_Work task_
Please repeat the records word for word and skip the pictures.

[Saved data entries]
┌────────

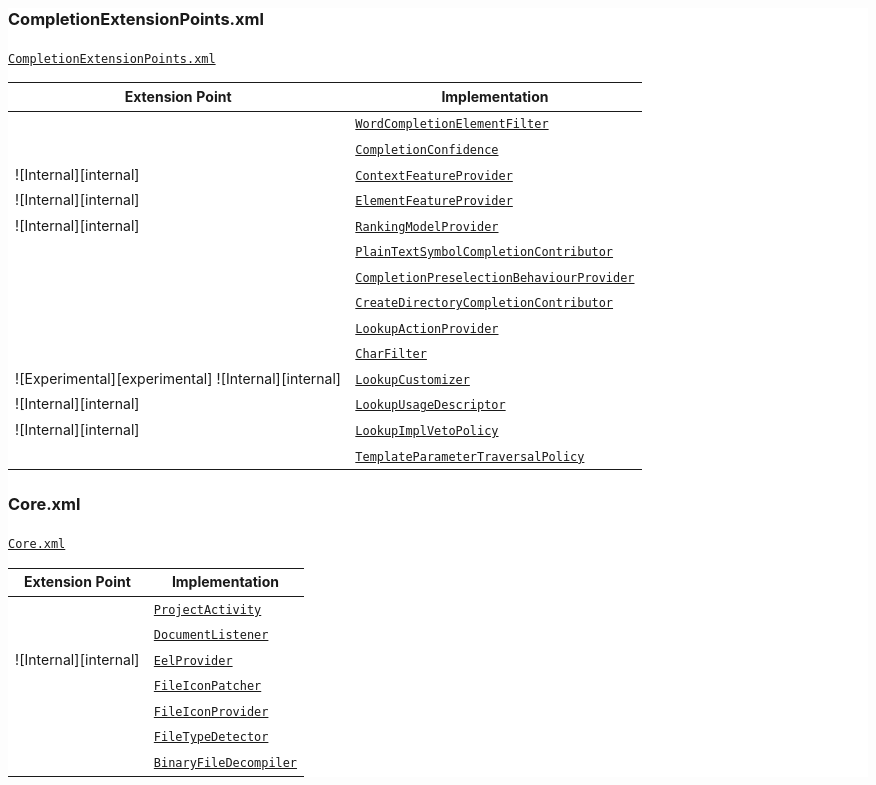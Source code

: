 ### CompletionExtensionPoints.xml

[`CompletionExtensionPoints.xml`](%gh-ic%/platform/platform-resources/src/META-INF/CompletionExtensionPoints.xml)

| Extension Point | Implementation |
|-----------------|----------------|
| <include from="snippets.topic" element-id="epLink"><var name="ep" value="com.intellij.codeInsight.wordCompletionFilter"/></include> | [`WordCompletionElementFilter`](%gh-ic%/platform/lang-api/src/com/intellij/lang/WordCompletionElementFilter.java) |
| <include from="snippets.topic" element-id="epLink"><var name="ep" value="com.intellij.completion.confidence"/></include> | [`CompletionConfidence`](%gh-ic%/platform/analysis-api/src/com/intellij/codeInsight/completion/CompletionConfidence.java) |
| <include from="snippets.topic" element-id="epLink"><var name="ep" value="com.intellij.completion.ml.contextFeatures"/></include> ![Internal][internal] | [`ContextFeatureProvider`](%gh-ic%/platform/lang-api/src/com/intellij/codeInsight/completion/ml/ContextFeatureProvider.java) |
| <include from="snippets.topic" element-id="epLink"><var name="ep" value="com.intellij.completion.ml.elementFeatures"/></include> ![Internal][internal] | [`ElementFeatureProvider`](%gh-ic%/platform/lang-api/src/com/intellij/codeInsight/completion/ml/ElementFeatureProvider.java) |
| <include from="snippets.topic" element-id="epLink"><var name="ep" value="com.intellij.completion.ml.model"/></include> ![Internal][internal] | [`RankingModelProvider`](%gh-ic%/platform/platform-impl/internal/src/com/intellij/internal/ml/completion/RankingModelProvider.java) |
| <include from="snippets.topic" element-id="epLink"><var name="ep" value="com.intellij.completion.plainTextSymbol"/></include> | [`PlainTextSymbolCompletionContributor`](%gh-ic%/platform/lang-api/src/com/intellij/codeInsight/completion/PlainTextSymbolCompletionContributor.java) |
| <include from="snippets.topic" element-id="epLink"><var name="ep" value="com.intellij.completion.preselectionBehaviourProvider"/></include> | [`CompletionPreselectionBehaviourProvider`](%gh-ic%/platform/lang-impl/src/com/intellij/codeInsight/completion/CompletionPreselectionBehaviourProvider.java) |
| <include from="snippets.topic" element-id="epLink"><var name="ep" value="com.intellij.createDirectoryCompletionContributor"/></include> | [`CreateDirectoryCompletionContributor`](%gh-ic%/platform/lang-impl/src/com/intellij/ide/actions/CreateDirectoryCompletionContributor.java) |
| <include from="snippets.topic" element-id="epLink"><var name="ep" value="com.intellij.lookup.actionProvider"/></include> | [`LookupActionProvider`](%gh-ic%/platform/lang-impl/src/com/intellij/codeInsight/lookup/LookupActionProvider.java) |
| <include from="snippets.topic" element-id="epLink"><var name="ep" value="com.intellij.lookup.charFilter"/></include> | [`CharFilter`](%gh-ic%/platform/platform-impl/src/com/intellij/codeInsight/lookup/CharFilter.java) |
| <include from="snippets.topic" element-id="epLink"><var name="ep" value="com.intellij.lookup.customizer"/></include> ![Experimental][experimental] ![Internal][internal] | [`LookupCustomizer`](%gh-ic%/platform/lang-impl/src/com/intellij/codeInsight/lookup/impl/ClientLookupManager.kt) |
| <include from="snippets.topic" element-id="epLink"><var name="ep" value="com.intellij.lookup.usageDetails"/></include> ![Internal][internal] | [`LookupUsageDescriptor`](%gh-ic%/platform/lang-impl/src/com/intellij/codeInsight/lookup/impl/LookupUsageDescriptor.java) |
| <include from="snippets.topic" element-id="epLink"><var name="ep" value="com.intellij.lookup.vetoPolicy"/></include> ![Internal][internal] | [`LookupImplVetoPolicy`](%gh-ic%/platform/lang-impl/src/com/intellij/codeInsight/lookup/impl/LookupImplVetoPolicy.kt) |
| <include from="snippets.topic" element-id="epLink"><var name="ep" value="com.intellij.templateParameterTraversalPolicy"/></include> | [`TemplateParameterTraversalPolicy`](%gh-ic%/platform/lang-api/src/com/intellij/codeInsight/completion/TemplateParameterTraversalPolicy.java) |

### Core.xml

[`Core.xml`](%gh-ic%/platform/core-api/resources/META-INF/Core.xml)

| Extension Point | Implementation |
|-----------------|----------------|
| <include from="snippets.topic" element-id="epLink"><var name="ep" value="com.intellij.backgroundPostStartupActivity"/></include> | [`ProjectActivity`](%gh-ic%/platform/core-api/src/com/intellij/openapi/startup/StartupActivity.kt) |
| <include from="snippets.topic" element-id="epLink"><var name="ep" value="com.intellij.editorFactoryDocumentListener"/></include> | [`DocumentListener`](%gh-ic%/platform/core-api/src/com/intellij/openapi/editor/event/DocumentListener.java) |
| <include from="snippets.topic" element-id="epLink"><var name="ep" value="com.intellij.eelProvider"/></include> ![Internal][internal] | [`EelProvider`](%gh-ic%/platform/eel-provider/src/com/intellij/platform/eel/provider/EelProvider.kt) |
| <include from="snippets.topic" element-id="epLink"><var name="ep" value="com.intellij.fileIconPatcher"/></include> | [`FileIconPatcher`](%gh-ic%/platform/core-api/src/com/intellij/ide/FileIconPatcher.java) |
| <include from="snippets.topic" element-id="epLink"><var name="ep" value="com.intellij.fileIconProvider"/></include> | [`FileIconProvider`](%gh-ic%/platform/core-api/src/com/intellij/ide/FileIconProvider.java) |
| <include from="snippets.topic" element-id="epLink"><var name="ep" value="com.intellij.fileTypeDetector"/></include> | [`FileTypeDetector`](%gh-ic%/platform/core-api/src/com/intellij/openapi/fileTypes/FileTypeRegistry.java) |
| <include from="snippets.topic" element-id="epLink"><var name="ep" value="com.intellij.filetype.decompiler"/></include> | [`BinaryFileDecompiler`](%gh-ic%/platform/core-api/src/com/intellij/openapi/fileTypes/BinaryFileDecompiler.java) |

└────────

_Answer_
Source code

: ### CompletionExtensionPoints.xml

[`CompletionExtensionPoints.xml`](%gh-ic%/platform/platform-resources/src/META-INF/CompletionExtensionPoints.xml)

| Extension Point | Implementation |
|-----------------|----------------|
| <include from="snippets.topic" element-id="epLink"><var name="ep" value="com.intellij.codeInsight.wordCompletionFilter"/></include> | [`WordCompletionElementFilter`](%gh-ic%/platform/lang-api/src/com/intellij/lang/WordCompletionElementFilter.java) |
| <include from="snippets.topic" element-id="epLink"><var name="ep" value="com.intellij.completion.confidence"/></include> | [`CompletionConfidence`](%gh-ic%/platform/analysis-api/src/com/intellij/codeInsight/completion/CompletionConfidence.java) |
| <include from="snippets.topic" element-id="epLink"><var name="ep" value="com.intellij.completion.ml.contextFeatures"/></include> ![Internal][internal] | [`ContextFeatureProvider`](%gh-ic%/platform/lang-api/src/com/intellij/codeInsight/completion/ml/ContextFeatureProvider.java) |
| <include from="snippets.topic" element-id="epLink"><var name="ep" value="com.intellij.completion.ml.elementFeatures"/></include> ![Internal][internal] | [`ElementFeatureProvider`](%gh-ic%/platform/lang-api/src/com/intellij/codeInsight/completion/ml/ElementFeatureProvider.java) |
| <include from="snippets.topic" element-id="epLink"><var name="ep" value="com.intellij.completion.ml.model"/></include> ![Internal][internal] | [`RankingModelProvider`](%gh-ic%/platform/platform-impl/internal/src/com/intellij/internal/ml/completion/RankingModelProvider.java) |
| <include from="snippets.topic" element-id="epLink"><var name="ep" value="com.intellij.completion.plainTextSymbol"/></include> | [`PlainTextSymbolCompletionContributor`](%gh-ic%/platform/lang-api/src/com/intellij/codeInsight/completion/PlainTextSymbolCompletionContributor.java) |
| <include from="snippets.topic" element-id="epLink"><var name="ep" value="com.intellij.completion.preselectionBehaviourProvider"/></include> | [`CompletionPreselectionBehaviourProvider`](%gh-ic%/platform/lang-impl/src/com/intellij/codeInsight/completion/CompletionPreselectionBehaviourProvider.java) |
| <include from="snippets.topic" element-id="epLink"><var name="ep" value="com.intellij.createDirectoryCompletionContributor"/></include> | [`CreateDirectoryCompletionContributor`](%gh-ic%/platform/lang-impl/src/com/intellij/ide/actions/CreateDirectoryCompletionContributor.java) |
| <include from="snippets.topic" element-id="epLink"><var name="ep" value="com.intellij.lookup.actionProvider"/></include> | [`LookupActionProvider`](%gh-ic%/platform/lang-impl/src/com/intellij/codeInsight/lookup/LookupActionProvider.java) |
| <include from="snippets.topic" element-id="epLink"><var name="ep" value="com.intellij.lookup.charFilter"/></include> | [`CharFilter`](%gh-ic%/platform/platform-impl/src/com/intellij/codeInsight/lookup/CharFilter.java) |
| <include from="snippets.topic" element-id="epLink"><var name="ep" value="com.intellij.lookup.customizer"/></include> ![Experimental][experimental] ![Internal][internal] | [`LookupCustomizer`](%gh-ic%/platform/lang-impl/src/com/intellij/codeInsight/lookup/impl/ClientLookupManager.kt) |
| <include from="snippets.topic" element-id="epLink"><var name="ep" value="com.intellij.lookup.usageDetails"/></include> ![Internal][internal] | [`LookupUsageDescriptor`](%gh-ic%/platform/lang-impl/src/com/intellij/codeInsight/lookup/impl/LookupUsageDescriptor.java) |
| <include from="snippets.topic" element-id="epLink"><var name="ep" value="com.intellij.lookup.vetoPolicy"/></include> ![Internal][internal] | [`LookupImplVetoPolicy`](%gh-ic%/platform/lang-impl/src/com/intellij/codeInsight/lookup/impl/LookupImplVetoPolicy.kt) |
| <include from="snippets.topic" element-id="epLink"><var name="ep" value="com.intellij.templateParameterTraversalPolicy"/></include> | [`TemplateParameterTraversalPolicy`](%gh-ic%/platform/lang-api/src/com/intellij/codeInsight/completion/TemplateParameterTraversalPolicy.java) |

### Core.xml

[`Core.xml`](%gh-ic%/platform/core-api/resources/META-INF/Core.xml)

| Extension Point | Implementation |
|-----------------|----------------|
| <include from="snippets.topic" element-id="epLink"><var name="ep" value="com.intellij.backgroundPostStartupActivity"/></include> | [`ProjectActivity`](%gh-ic%/platform/core-api/src/com/intellij/openapi/startup/StartupActivity.kt) |
| <include from="snippets.topic" element-id="epLink"><var name="ep" value="com.intellij.editorFactoryDocumentListener"/></include> | [`DocumentListener`](%gh-ic%/platform/core-api/src/com/intellij/openapi/editor/event/DocumentListener.java) |
| <include from="snippets.topic" element-id="epLink"><var name="ep" value="com.intellij.eelProvider"/></include> ![Internal][internal] | [`EelProvider`](%gh-ic%/platform/eel-provider/src/com/intellij/platform/eel/provider/EelProvider.kt) |
| <include from="snippets.topic" element-id="epLink"><var name="ep" value="com.intellij.fileIconPatcher"/></include> | [`FileIconPatcher`](%gh-ic%/platform/core-api/src/com/intellij/ide/FileIconPatcher.java) |
| <include from="snippets.topic" element-id="epLink"><var name="ep" value="com.intellij.fileIconProvider"/></include> | [`FileIconProvider`](%gh-ic%/platform/core-api/src/com/intellij/ide/FileIconProvider.java) |
| <include from="snippets.topic" element-id="epLink"><var name="ep" value="com.intellij.fileTypeDetector"/></include> | [`FileTypeDetector`](%gh-ic%/platform/core-api/src/com/intellij/openapi/fileTypes/FileTypeRegistry.java) |
| <include from="snippets.topic" element-id="epLink"><var name="ep" value="com.intellij.filetype.decompiler"/></include> | [`BinaryFileDecompiler`](%gh-ic%/platform/core-api/src/com/intellij/openapi/fileTypes/BinaryFileDecompiler.java) |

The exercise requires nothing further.